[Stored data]
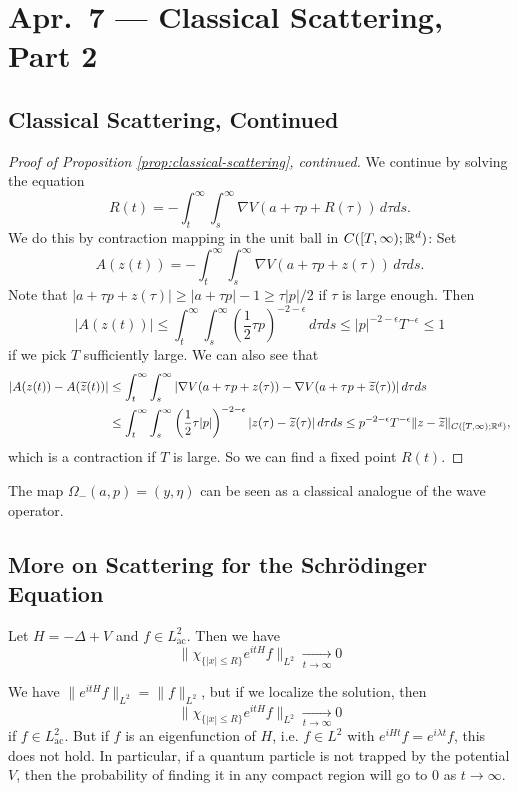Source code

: \chapter{Apr.~7 --- Classical Scattering, Part 2}

\section{Classical Scattering, Continued}

\begin{proof}[Proof of Proposition \ref{prop:classical-scattering}, continued]
  We continue by solving the equation
  \[
    R(t) = -\int_t^\infty \int_s^\infty \nabla V(a + \tau p + R(\tau))\, d\tau ds.
  \]
  We do this by contraction mapping in the
  unit ball in $C([T, \infty); \mathbb{R}^d)$: Set
  \[
    A(z(t))
    = -\int_t^\infty \int_s^\infty \nabla V(a + \tau p + z(\tau))\, d\tau ds.
  \]
  Note that $|a + \tau p + z(\tau)| \ge |a + \tau p| - 1 \ge \tau |p| / 2$
  if $\tau$ is large enough. Then
  \[
    |A(z(t))|
    \le \int_t^\infty \int_s^\infty \left(\frac{1}{2} \tau p\right)^{-2 - \epsilon}\, d\tau ds
    \le |p|^{-2 - \epsilon} T^{-\epsilon} \le 1
  \]
  if we pick $T$ sufficiently large. We can
  also see that
  \begin{align*}
    |A(z(t)) - A(\widetilde{z}(t))|
    &\le \int_t^\infty \int_s^\infty
    |\nabla V(a + \tau p + z(\tau)) - \nabla V(a + \tau p + \widetilde{z}(\tau))|\, d\tau ds \\
    &\le \int_t^\infty \int_s^\infty
    \left(\frac{1}{2} \tau |p|\right)^{-2 - \epsilon}
    |z(\tau) - \widetilde{z}(\tau)|\, d\tau ds
    \le p^{-2 - \epsilon} T^{-\epsilon} \|z - \widetilde{z}\|_{C([T, \infty); \mathbb{R}^d)},
  \end{align*}
  which is a contraction if $T$ is large.
  So we can find a fixed point $R(t)$.
\end{proof}

\begin{remark}
  The map $\Omega_-(a, p) = (y, \eta)$
  can be seen as a classical analogue of the
  wave operator.
\end{remark}

\section{More on Scattering for the Schr\"odinger Equation}
\begin{lemma}\label{lem:local}
  Let $H = -\Delta + V$ and $f \in L^2_{\mathrm{ac}}$.
  Then we have
  \[
    \|\chi_{\{|x| \le R\}} e^{itH} f\|_{L^2} \xrightarrow[t \to \infty]{} 0
  \]
\end{lemma}

\begin{remark}
  We have $\|e^{itH} f\|_{L^2} = \|f\|_{L^2}$,
  but if we localize the solution, then
  \[
    \|\chi_{\{|x| \le R\}} e^{itH} f\|_{L^2} \xrightarrow[t \to \infty]{} 0
  \]
  if $f \in L^2_{\mathrm{ac}}$. But if
  $f$ is an eigenfunction of $H$, i.e.
  $f \in L^2$ with $e^{iH t} f = e^{i\lambda t} f$,
  this does not hold.
  In particular, if a quantum particle is
  not trapped by the potential $V$, then
  the probability of finding it in any
  compact region will go to $0$ as
  $t \to \infty$.
\end{remark}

__What to produce__
If a line in the data above contains the string "lemma", count it; then state only the total.

__Reply__
2